• DESCRIPTION OF THE TASK: Write out exactly the lines that run from the one containing "Epoch Step: 1151" to the end of the entries below, with both end lines included.

(SUPPLIED MATERIAL Opens)

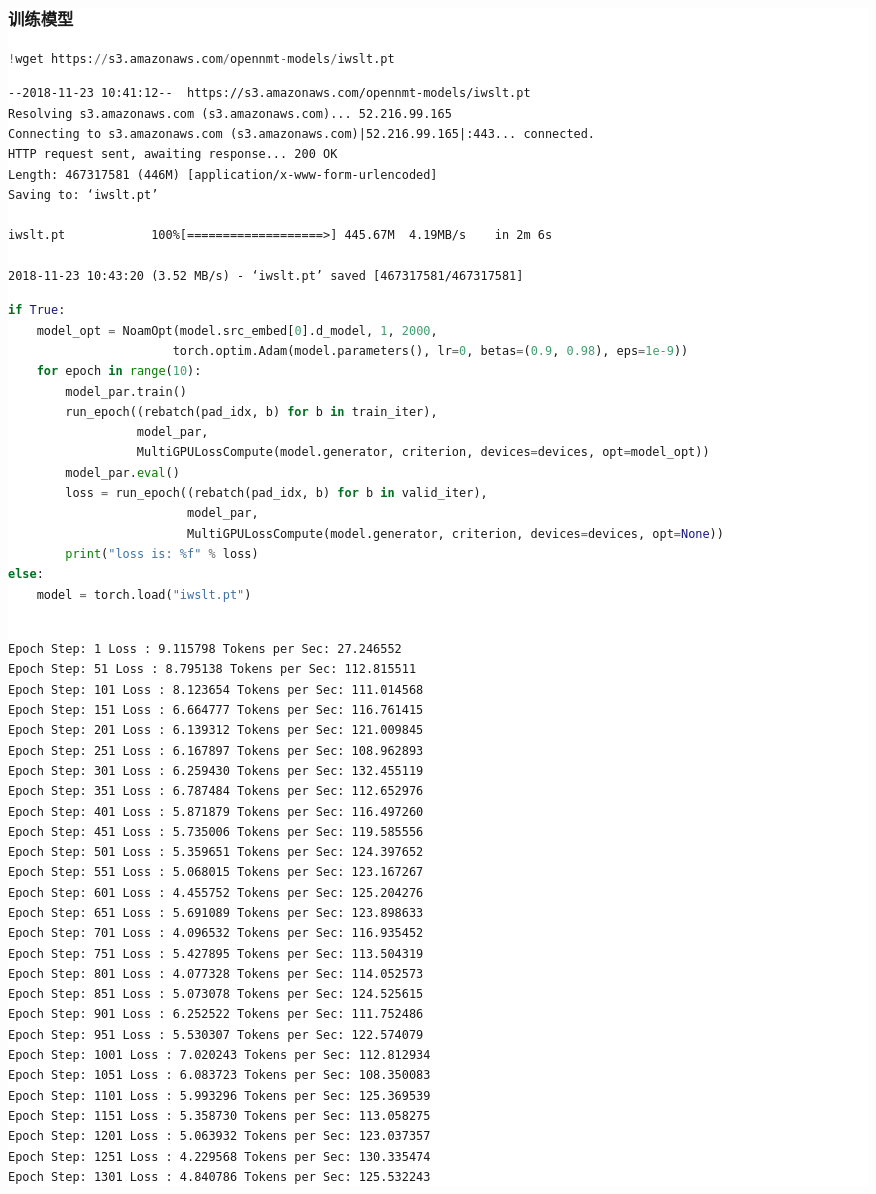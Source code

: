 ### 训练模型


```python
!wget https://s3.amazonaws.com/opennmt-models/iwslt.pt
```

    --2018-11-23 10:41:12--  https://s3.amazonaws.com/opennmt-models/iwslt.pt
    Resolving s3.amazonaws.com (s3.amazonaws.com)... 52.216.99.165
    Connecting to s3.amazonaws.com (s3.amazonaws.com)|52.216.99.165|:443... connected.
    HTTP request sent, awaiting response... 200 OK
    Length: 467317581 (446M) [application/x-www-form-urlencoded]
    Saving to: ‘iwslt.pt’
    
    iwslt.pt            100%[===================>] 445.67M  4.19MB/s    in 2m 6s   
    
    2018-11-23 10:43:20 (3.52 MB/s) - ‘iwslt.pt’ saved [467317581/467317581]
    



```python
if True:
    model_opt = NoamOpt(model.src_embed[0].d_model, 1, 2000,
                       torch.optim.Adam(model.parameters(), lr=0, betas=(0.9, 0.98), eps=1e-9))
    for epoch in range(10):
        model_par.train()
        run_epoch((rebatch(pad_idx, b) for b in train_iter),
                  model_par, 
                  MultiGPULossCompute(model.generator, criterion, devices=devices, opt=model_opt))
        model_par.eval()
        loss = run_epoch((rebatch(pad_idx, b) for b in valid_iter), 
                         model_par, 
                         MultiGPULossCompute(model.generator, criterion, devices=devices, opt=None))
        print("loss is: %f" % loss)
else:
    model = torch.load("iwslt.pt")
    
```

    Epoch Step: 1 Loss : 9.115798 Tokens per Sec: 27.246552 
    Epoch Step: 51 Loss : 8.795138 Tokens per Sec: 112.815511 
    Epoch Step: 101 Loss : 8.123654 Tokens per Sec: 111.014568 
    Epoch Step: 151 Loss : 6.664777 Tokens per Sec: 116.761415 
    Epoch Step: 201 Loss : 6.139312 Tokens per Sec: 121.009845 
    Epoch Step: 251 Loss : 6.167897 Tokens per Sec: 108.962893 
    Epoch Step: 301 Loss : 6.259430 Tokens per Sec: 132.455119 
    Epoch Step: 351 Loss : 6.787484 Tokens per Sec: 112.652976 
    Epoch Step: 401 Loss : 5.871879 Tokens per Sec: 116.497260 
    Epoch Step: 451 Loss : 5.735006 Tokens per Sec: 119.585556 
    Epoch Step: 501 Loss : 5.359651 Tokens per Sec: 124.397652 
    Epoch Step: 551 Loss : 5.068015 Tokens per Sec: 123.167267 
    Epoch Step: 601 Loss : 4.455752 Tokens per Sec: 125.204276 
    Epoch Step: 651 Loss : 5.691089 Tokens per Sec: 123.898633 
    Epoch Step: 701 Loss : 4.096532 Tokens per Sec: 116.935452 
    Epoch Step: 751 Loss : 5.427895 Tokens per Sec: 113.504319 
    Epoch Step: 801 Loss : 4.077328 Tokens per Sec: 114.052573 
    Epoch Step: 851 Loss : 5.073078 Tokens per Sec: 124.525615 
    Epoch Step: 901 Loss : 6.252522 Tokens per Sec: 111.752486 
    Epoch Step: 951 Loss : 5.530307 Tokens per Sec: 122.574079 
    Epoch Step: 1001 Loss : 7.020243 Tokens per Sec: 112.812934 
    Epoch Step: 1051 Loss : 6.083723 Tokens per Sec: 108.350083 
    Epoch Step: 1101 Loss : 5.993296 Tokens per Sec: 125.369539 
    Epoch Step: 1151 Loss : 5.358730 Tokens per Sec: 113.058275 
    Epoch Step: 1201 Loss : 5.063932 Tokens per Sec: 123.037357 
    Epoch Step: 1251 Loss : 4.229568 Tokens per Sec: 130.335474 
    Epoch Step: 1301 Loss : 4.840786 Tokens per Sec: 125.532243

(SUPPLIED MATERIAL Closes)

• SOLUTION BELOW:
    Epoch Step: 1151 Loss : 5.358730 Tokens per Sec: 113.058275 
    Epoch Step: 1201 Loss : 5.063932 Tokens per Sec: 123.037357 
    Epoch Step: 1251 Loss : 4.229568 Tokens per Sec: 130.335474 
    Epoch Step: 1301 Loss : 4.840786 Tokens per Sec: 125.532243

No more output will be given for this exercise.